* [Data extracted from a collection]
───
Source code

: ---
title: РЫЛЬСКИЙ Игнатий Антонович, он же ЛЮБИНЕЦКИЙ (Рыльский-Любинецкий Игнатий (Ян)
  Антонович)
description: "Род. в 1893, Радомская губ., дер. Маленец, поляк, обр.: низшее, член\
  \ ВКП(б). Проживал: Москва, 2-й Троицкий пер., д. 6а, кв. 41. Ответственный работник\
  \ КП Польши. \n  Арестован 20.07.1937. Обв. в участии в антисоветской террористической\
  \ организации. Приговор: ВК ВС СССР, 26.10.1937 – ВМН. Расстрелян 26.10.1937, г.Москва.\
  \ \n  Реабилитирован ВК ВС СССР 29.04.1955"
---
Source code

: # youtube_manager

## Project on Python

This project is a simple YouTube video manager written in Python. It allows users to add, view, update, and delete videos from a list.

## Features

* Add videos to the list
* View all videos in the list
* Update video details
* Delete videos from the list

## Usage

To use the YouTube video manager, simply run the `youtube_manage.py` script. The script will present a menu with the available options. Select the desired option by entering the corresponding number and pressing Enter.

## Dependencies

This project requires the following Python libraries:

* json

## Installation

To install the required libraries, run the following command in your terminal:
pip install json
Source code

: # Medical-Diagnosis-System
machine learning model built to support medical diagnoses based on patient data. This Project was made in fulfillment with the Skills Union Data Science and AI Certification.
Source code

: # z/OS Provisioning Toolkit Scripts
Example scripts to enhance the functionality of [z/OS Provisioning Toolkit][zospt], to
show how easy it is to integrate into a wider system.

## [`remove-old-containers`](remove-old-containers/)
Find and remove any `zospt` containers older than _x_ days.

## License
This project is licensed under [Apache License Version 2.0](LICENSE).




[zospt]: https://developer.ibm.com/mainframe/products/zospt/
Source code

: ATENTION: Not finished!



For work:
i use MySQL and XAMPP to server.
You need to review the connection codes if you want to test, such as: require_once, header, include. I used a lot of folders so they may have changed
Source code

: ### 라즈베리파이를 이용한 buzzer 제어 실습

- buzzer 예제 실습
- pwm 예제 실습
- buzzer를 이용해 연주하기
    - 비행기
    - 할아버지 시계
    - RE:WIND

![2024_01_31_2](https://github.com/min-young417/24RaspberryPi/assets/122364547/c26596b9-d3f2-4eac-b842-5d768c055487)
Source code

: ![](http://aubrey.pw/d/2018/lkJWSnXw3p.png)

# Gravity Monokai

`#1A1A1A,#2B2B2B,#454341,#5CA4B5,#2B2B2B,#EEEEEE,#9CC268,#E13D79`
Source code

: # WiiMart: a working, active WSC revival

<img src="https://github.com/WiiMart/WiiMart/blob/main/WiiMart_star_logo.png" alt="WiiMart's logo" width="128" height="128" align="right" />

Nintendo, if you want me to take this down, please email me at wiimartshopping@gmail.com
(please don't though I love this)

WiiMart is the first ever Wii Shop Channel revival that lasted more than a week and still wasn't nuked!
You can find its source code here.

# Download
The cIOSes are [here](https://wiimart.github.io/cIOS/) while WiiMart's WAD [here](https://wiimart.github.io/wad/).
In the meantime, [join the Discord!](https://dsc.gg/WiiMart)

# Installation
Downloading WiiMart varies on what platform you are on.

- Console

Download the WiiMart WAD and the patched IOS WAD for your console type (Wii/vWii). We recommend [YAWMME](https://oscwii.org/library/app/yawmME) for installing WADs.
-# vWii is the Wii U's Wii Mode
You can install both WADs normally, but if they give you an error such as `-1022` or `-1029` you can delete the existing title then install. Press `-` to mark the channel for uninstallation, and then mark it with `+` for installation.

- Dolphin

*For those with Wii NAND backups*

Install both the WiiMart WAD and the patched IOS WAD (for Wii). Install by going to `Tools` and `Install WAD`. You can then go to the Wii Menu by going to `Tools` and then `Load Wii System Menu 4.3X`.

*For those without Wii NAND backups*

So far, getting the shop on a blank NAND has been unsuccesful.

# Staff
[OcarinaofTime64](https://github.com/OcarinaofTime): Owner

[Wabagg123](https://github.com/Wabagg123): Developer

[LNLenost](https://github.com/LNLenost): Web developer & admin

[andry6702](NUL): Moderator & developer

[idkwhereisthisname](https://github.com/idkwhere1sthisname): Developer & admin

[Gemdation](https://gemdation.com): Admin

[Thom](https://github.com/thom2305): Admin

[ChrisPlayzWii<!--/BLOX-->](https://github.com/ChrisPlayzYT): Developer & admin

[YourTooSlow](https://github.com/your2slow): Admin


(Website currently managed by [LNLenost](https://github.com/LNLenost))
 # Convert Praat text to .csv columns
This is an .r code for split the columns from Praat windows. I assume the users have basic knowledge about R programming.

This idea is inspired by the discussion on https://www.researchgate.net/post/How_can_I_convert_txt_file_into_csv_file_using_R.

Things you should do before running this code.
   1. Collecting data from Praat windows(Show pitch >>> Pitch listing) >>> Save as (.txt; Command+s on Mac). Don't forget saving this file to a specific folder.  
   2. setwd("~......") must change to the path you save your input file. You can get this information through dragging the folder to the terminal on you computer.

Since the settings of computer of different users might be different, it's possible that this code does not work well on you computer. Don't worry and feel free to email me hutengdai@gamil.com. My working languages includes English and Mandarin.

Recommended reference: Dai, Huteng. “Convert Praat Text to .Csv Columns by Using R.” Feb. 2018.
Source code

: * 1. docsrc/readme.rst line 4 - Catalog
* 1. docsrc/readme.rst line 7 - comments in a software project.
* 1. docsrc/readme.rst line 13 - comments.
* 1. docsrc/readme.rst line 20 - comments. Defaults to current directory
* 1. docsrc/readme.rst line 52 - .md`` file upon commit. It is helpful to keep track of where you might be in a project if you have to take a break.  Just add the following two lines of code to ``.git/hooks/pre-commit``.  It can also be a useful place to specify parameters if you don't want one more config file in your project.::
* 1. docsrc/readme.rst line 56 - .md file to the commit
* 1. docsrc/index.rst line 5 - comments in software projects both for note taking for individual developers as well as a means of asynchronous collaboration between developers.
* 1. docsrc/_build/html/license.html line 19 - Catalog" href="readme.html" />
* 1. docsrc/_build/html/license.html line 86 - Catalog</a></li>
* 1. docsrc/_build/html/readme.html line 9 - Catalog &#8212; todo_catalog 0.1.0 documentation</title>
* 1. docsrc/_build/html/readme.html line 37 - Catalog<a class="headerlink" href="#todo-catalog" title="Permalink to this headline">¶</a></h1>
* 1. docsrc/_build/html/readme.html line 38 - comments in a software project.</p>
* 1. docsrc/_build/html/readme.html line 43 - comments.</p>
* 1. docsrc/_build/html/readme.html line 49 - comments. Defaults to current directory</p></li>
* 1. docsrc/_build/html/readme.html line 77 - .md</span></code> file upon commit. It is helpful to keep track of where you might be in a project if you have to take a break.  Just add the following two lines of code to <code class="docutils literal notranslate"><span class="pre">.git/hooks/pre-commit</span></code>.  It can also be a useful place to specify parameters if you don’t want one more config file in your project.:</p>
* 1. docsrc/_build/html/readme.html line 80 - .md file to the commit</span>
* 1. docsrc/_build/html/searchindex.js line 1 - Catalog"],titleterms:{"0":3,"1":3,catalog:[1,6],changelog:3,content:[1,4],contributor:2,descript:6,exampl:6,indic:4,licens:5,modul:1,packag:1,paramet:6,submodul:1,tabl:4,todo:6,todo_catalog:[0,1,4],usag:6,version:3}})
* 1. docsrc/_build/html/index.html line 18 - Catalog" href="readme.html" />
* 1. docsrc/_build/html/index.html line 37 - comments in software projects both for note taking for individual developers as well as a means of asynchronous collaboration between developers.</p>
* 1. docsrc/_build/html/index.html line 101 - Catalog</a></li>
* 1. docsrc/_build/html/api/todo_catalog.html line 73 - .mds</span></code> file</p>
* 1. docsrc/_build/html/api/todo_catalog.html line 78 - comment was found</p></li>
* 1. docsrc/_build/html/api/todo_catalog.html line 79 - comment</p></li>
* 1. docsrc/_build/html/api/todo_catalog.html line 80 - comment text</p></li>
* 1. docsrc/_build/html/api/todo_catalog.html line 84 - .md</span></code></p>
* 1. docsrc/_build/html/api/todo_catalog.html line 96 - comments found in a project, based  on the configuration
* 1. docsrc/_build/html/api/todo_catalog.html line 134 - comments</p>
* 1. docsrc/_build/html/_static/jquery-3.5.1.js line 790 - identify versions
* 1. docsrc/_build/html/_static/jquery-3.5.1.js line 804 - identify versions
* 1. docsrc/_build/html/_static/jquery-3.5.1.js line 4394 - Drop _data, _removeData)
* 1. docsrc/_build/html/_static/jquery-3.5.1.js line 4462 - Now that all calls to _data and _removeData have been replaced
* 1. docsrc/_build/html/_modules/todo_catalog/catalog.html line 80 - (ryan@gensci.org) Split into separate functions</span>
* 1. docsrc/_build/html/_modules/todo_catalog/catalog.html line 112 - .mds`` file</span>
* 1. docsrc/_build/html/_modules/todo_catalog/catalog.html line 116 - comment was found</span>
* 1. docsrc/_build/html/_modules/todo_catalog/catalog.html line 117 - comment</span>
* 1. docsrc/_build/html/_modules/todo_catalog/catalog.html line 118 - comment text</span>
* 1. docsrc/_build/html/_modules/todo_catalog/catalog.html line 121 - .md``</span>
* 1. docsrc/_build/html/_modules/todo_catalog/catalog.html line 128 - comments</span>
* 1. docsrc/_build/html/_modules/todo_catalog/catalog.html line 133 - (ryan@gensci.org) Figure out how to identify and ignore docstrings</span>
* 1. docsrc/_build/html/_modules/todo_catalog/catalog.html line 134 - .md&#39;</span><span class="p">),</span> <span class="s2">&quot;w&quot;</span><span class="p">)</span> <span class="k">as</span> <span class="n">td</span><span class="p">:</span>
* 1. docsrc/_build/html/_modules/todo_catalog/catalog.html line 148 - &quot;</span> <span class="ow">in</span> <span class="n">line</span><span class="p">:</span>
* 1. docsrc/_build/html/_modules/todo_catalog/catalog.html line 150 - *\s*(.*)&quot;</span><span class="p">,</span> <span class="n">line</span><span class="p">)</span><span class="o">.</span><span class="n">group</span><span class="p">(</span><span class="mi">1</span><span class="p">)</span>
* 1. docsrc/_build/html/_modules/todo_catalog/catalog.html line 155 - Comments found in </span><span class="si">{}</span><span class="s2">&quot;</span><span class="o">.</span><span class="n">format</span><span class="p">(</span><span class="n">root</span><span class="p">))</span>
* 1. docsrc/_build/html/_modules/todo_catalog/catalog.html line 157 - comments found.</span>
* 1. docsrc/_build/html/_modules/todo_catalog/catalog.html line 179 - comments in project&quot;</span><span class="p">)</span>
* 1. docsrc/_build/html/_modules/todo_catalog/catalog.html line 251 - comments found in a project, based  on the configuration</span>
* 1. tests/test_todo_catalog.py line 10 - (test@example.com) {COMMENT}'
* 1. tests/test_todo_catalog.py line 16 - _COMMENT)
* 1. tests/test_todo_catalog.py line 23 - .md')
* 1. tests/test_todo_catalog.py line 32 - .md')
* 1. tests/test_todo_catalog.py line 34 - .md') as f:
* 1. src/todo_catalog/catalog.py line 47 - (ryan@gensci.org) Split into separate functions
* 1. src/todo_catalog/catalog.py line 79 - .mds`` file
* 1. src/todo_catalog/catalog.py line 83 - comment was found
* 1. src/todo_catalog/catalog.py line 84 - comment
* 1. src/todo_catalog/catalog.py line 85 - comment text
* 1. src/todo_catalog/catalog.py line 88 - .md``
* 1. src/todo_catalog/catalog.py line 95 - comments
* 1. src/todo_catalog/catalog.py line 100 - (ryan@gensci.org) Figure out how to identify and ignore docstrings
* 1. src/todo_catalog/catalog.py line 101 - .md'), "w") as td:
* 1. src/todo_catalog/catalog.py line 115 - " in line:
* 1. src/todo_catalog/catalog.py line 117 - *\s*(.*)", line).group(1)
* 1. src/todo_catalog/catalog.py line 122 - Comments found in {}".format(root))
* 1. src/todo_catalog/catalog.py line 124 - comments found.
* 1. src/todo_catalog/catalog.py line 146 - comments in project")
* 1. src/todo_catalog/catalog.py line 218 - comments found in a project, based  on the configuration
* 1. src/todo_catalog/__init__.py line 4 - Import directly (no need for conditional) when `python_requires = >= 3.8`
───
* [Aim of the exercise] Give the exact lines, and only those, from the line containing "[OcarinaofTime64](https://github.com/OcarinaofTime): Owner" through the line containing "1. Collecting data" in the entries above.

* [Task response]
[OcarinaofTime64](https://github.com/OcarinaofTime): Owner

[Wabagg123](https://github.com/Wabagg123): Developer

[LNLenost](https://github.com/LNLenost): Web developer & admin

[andry6702](NUL): Moderator & developer

[idkwhereisthisname](https://github.com/idkwhere1sthisname): Developer & admin

[Gemdation](https://gemdation.com): Admin

[Thom](https://github.com/thom2305): Admin

[ChrisPlayzWii<!--/BLOX-->](https://github.com/ChrisPlayzYT): Developer & admin

[YourTooSlow](https://github.com/your2slow): Admin


(Website currently managed by [LNLenost](https://github.com/LNLenost))
 # Convert Praat text to .csv columns
This is an .r code for split the columns from Praat windows. I assume the users have basic knowledge about R programming.

This idea is inspired by the discussion on https://www.researchgate.net/post/How_can_I_convert_txt_file_into_csv_file_using_R.

Things you should do before running this code.
   1. Collecting data from Praat windows(Show pitch >>> Pitch listing) >>> Save as (.txt; Command+s on Mac). Don't forget saving this file to a specific folder.  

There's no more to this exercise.